I Infiltration
"Your odyssey
to the future begins here," read the headline on the official
program for the National Nutritional Foods Association - Marketplace
2001. Over one hundred degrees of grueling Las Vegas heat throbbed
into every pore of my being on the short walk from my hotel to the
convention center. If you asked me to describe my odyssey, I'd surely
have mentioned something about the gates to hell's ovens and a pit
stop at Gamblers Anonymous.
The National Nutritional
Foods Association (NNFA) coordinates Marketplace every year, uniting
"natural product" manufacturers, retailers and suppliers
under one roof, ostensibly to tweak their collective marketing mojo.
Over 500 exhibitors lined up to peddle their wares to each other
and other registered contemporaries.
Sounds like fun
if you're a Grape-Nut.
I called ahead
and gleaned the unusual extent of their elite gate policies. Neither
my associates Eeyore and The Gentile nor I were part of their esoteric
club. The public was not welcome. This was no Mint 400. No health
food groupies allowed.
Unthwarted, my
associates posed as Internet consultants to the nutritional food
industry, presenting clearly suspicious and somehow persuasive credentials.
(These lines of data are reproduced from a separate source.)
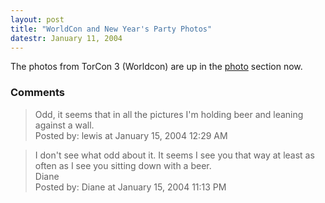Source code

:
 ```yaml
---
layout: post
title: "WorldCon and New Year's Party Photos"
datestr: January 11, 2004
---
```


The photos from TorCon 3 (Worldcon) are up in the <a href="../photo/worldcon2003/index.html" title="Munged Photo Galleries">photo</a> section now.

### Comments

<blockquote>
Odd, it seems that in all the pictures I'm holding beer and leaning against a wall.
<div class="post-meta">Posted by: lewis at January 15, 2004 12:29 AM</div> </blockquote>

<blockquote>
I don't see what odd about it. It seems I see you that way at least as often as I see you sitting down with a beer.<br />
Diane
<div class="post-meta">Posted by: Diane at January 15, 2004 11:13 PM</div> </blockquote>

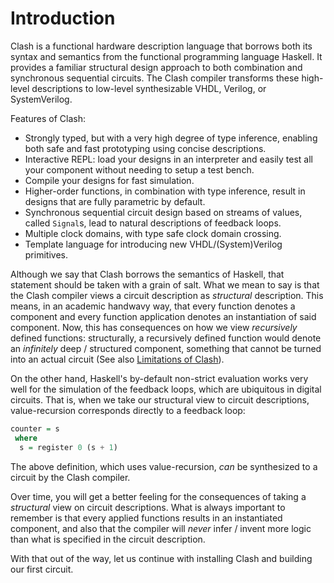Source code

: # Introduction

Clash is a functional hardware description language that borrows both its syntax and semantics from the functional programming language Haskell.
It provides a familiar structural design approach to both combination and synchronous sequential circuits.
The Clash compiler transforms these high-level descriptions to low-level synthesizable VHDL, Verilog, or SystemVerilog.

Features of Clash:

  * Strongly typed, but with a very high degree of type inference, enabling both safe and fast prototyping using concise descriptions.
  * Interactive REPL: load your designs in an interpreter and easily test all your component without needing to setup a test bench.
  * Compile your designs for fast simulation.
  * Higher-order functions, in combination with type inference, result in designs that are fully parametric by default.
  * Synchronous sequential circuit design based on streams of values, called `Signal`s, lead to natural descriptions of feedback loops.
  * Multiple clock domains, with type safe clock domain crossing.
  * Template language for introducing new VHDL/(System)Verilog primitives.

Although we say that Clash borrows the semantics of Haskell, that statement should be taken with a grain of salt.
What we mean to say is that the Clash compiler views a circuit description as *structural* description.
This means, in an academic handwavy way, that every function denotes a component and every function application denotes an instantiation of said component.
Now, this has consequences on how we view *recursively* defined functions: structurally, a recursively defined function would denote an *infinitely* deep / structured component, something that cannot be turned into an actual circuit (See also [Limitations of Clash](#limitations)).

On the other hand, Haskell's by-default non-strict evaluation works very well for the simulation of the feedback loops, which are ubiquitous in digital circuits.
That is, when we take our structural view to circuit descriptions, value-recursion corresponds directly to a feedback loop:

``` haskell
counter = s
 where
  s = register 0 (s + 1)
```

The above definition, which uses value-recursion, *can* be synthesized to a circuit by the Clash compiler.

Over time, you will get a better feeling for the consequences of taking a *structural* view on circuit descriptions.
What is always important to remember is that every applied functions results in an instantiated component, and also that the compiler will *never* infer / invent more logic than what is specified in the circuit description.

With that out of the way, let us continue with installing Clash and building our first circuit.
I flung my trump card to the trolls in the press tent: a specious
"DirtyRag.com Press Pass". Hook, line and stinker - they
bought it.
II Juicer Attack
As Vegas, conventions
and nutritional supplements have become more familiar to me than
my own backyard these past few years, it wasn't the impression of
the scantily clad spokesmodels or the imposing selection of protein
bars and energy drinks teetering uncomfortably in my head. No, it
was the resounding, unanswered, "Why am I here?"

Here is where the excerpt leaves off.